CP Foods has undertaken a full independent, third-party audit of its shrimp feed supply chain (all the way back to the individual fishing boats catching fish for fishmeal production), conducted by an international supply chain audit company. It's approved by-product fishmeal in shrimp feed is certified "IFFO RS CoC".

===Shrimp Sustainable Supply Chain Task Force===
CP Foods is a founding member of the Shrimp Sustainable Supply Chain Task Force (SSSC), established in July 2014, which has convened food producers, international retailers, and NGOs to map out a holistic improvement and audit plan for the Thai shrimp industry, and to identify and agree the steps and timetable to increase the sustainability and transparency of the supply chain. The key aim of CP Foods and the SSSC is to ensure that abuse of workers and damage to the maritime ecosystem in the Gulf of Thailand and Andaman Sea is a thing of the past, and to restore trust in the industry.

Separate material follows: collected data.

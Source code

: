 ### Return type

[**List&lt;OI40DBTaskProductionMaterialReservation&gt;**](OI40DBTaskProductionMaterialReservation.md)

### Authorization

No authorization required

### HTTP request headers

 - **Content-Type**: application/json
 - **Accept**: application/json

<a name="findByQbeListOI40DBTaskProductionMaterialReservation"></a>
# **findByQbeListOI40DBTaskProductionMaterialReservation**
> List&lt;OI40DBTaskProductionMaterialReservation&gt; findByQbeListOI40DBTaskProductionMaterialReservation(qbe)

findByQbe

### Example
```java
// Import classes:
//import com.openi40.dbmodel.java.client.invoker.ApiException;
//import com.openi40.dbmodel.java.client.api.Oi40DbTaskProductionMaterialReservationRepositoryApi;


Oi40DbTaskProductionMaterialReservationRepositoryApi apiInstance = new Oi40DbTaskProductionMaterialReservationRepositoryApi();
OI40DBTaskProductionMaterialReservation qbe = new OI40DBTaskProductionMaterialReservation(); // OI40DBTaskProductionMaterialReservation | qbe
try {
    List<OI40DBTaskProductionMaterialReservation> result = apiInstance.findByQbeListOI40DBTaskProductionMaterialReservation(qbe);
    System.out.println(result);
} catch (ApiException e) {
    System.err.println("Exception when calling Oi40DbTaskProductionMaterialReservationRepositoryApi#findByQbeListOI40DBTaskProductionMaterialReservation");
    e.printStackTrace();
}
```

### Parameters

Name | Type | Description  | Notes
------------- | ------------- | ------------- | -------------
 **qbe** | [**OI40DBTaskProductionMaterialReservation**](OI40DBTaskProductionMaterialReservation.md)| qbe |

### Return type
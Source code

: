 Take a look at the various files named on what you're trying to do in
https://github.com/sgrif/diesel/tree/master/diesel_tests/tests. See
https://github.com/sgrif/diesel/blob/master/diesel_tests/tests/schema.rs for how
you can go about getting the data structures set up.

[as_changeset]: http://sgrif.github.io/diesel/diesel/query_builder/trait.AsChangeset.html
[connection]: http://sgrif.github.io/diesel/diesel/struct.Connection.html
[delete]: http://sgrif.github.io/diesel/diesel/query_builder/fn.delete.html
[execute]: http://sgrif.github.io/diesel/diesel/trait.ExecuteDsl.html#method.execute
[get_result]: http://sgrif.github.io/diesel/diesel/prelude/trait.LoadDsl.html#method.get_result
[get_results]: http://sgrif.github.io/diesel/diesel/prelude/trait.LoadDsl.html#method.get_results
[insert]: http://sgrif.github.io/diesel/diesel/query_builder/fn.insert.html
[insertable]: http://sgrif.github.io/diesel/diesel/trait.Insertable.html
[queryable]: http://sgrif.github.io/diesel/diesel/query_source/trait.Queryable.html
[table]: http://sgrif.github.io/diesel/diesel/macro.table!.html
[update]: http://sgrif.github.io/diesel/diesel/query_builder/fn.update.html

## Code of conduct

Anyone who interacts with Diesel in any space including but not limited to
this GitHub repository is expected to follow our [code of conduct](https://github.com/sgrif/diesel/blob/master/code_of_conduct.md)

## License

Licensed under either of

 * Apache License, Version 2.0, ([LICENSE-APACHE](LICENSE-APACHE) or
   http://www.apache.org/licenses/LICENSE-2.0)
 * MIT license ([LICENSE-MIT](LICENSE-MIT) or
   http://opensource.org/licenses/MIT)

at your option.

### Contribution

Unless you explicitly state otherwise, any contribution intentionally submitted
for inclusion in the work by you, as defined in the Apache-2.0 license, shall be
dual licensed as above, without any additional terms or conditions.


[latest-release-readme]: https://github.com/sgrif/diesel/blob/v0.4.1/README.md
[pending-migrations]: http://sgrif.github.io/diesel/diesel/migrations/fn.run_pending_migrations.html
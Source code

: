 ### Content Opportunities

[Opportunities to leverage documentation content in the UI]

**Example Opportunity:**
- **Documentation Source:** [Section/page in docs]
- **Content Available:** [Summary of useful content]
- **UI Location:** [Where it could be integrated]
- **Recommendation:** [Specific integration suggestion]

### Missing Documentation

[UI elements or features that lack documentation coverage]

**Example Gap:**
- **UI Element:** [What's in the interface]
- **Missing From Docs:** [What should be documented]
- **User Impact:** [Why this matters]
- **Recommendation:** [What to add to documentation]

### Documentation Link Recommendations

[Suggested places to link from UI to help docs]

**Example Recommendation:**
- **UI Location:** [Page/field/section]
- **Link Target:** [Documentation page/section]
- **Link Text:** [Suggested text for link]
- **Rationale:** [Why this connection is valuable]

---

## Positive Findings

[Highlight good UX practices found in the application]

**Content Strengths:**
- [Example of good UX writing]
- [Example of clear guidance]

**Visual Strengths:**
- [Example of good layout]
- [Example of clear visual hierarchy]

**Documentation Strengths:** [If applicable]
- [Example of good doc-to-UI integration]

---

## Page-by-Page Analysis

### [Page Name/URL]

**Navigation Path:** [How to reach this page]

A U.S. court dismissed the lawsuit against Costco and CP Foods over allegations of selling Thai prawns linked to forced labor. The court ruled that the plaintiffs failed to prove the companies had a legal duty to disclose labor conditions in their supply chains and could not directly link the prawns they purchased to sources using illegal labor. CP Foods stated that it does not support forced labor and does not own the fishing vessels referenced in the allegations.